Every manager has had an employee show up late. What you do in that moment reveals everything about what kind of leader you are.
I used to think it revealed whether you were “professional” or “too soft.” I was wrong.
It reveals whether you lead humans or manage policies.
The meeting I’ll never forget happened on a Tuesday morning.
My supervisor called me into her office with that particular tone that meant someone was in trouble. “Rebecca, we need to discuss Sarah’s (not her real name) punctuality. She was five minutes late again yesterday. I need you to have a formal conversation with her about time management.”
Sarah. My most reliable team member. The one who stayed an extra hour most days without being asked. The one who caught errors that could have turned into compliance nightmares. The one whose work I never had to double-check because I knew it would be done properly the first time.
Sarah, who was five minutes late because she’d been caught in traffic after dropping her kids off at school.
I sat in that office, staring at my supervisor, feeling something twist in my stomach. This wasn’t right. I knew it wasn’t right. But the policy was clear: repeated lateness requires progressive discipline, regardless of context.
“Of course,” I heard myself say. “I’ll speak with her this afternoon.”
I walked back to my desk knowing I was about to have the stupidest conversation of my career.
The conversation went exactly as badly as you’d expect.
“Sarah, I’ve been asked to have a conversation with you about being 5 minutes late to work.”
I watched her face change. Confusion, then understanding, then something that looked like betrayal. She’d stayed an extra hour every day that week to pick up slack because we didn’t have enough resources to manage all of the required work.
“I understand the policy,” she said quietly. “It won’t happen again.”

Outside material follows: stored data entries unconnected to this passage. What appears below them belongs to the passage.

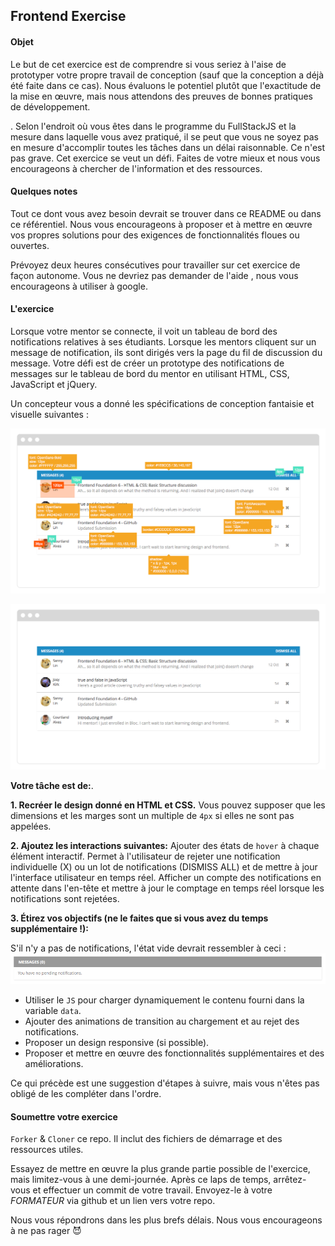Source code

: ## Frontend Exercise
#### Objet
Le but de cet exercice est de comprendre si vous seriez à l'aise de prototyper votre propre travail de conception  (sauf que la conception a déjà été faite dans ce cas). Nous évaluons le potentiel plutôt que l'exactitude de la mise en œuvre, mais nous attendons des preuves de bonnes pratiques de développement.

. Selon l'endroit où vous êtes dans le programme du FullStackJS et la mesure dans laquelle vous avez pratiqué, il se peut que vous ne soyez pas en mesure d'accomplir toutes les tâches dans un délai raisonnable. Ce n'est pas grave. Cet exercice se veut un défi. Faites de votre mieux et nous vous encourageons à chercher de l'information et des ressources.

#### Quelques notes
Tout ce dont vous avez besoin devrait se trouver dans ce README ou dans ce référentiel. Nous vous encourageons à proposer et à mettre en œuvre vos propres solutions pour des exigences de fonctionnalités floues ou ouvertes.

Prévoyez deux heures consécutives pour travailler sur cet exercice de façon autonome. Vous ne devriez pas demander de l'aide ,   nous vous encourageons à utiliser à google.

#### L'exercice
Lorsque votre mentor se connecte, il voit un tableau de bord des notifications relatives à ses étudiants. Lorsque les mentors cliquent sur un message de notification, ils sont dirigés vers la page du fil de discussion du message. Votre défi est de créer un prototype des notifications de messages sur le tableau de bord du mentor en utilisant HTML, CSS, JavaScript et jQuery.

Un concepteur vous a donné les spécifications de conception fantaisie et visuelle suivantes :

![Comp of Message Notifications](prompt/notifications_comp.png)

![Mockup of Message Notifications](prompt/notifications_mock.png)


**Votre tâche est de:**.

**1. Recréer le design donné en HTML et CSS.**
Vous pouvez supposer que les dimensions et les marges sont un multiple de `4px` si elles ne sont pas appelées.

**2. Ajoutez les interactions suivantes:**
Ajouter des états de `hover` à chaque élément interactif.
Permet à l'utilisateur de rejeter une notification individuelle (X) ou un lot de notifications (DISMISS ALL) et de mettre à jour l'interface utilisateur en temps réel.
Afficher un compte des notifications en attente dans l'en-tête et mettre à jour le comptage en temps réel lorsque les notifications sont rejetées.

**3. Étirez vos objectifs (ne le faites que si vous avez du temps supplémentaire !):**

S'il n'y a pas de notifications, l'état vide devrait ressembler à ceci :
 ![Empty Notifications State](prompt/notifications_empty.png)
- Utiliser le `JS` pour charger dynamiquement le contenu fourni dans la variable `data`.
- Ajouter des animations de transition au chargement et au rejet des notifications.
- Proposer un design responsive (si possible).
- Proposer et mettre en œuvre des fonctionnalités supplémentaires et des améliorations.

Ce qui précède est une suggestion d'étapes à suivre, mais vous n'êtes pas obligé de les compléter dans l'ordre. 

#### Soumettre votre exercice
`Forker` & `Cloner` ce repo. Il inclut des fichiers de démarrage et des ressources utiles.

Essayez de mettre en œuvre la plus grande partie possible de l'exercice, mais limitez-vous à une demi-journée. Après ce laps de temps, arrêtez-vous et effectuer un commit de votre travail. Envoyez-le  à votre *FORMATEUR* via github et un lien vers votre repo.

Nous vous répondrons dans les plus brefs délais. Nous vous encourageons à ne pas rager  :smiling_imp:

But something had shifted. I could see it in her posture, in the way she started keeping her head down, in how she withdrew from interacting with her colleagues.
I had managed to turn my best employee into someone who was afraid to make mistakes.
All in the name of “fairness” and “following policy.”
About a year later, I faced a choice that changed everything.
Another employee, Lisa (again, not her real name), came to work a little later than normal and said “Rebecca, I had to wait until it was light outside to drive to work today. My vision has been getting worse, and yesterday I almost rear-ended someone because I couldn’t see the brake lights clearly. I’m terrified to get behind the wheel.”
Our workplace was hybrid, but the policy required in-person attendance 3 scheduled days a week. Lisa’s work that day fell into that category.
I looked at the policy. I looked at Lisa’s request. I thought about the impact of these types of conversations and about what kind of leader I wanted to be.
With Sarah, I learned something crucial: the moment you prioritise policy over people, you stop being a leader.
“Please do not feel pressured to drive into work when it’s not safe, your health and safety isn’t worth the risk” I told Lisa. “We’ll figure out accommodations for your vision issues, and please see a doctor as soon as possible.” She burst into tears right in front of me. Not out of sadness, but relief that I cared about her well-being.
A couple of days later, I got a ping on Teams. HR.
“Rebecca, Lisa has to come into the office 3 days a week or take sick leave.”
“No,” I said. “She’s working from home. It’s not safe for her to drive and I’m not having her risk her life (or the lives of other people) by driving when it’s unsafe and she’s perfectly capable and set up to work from home.”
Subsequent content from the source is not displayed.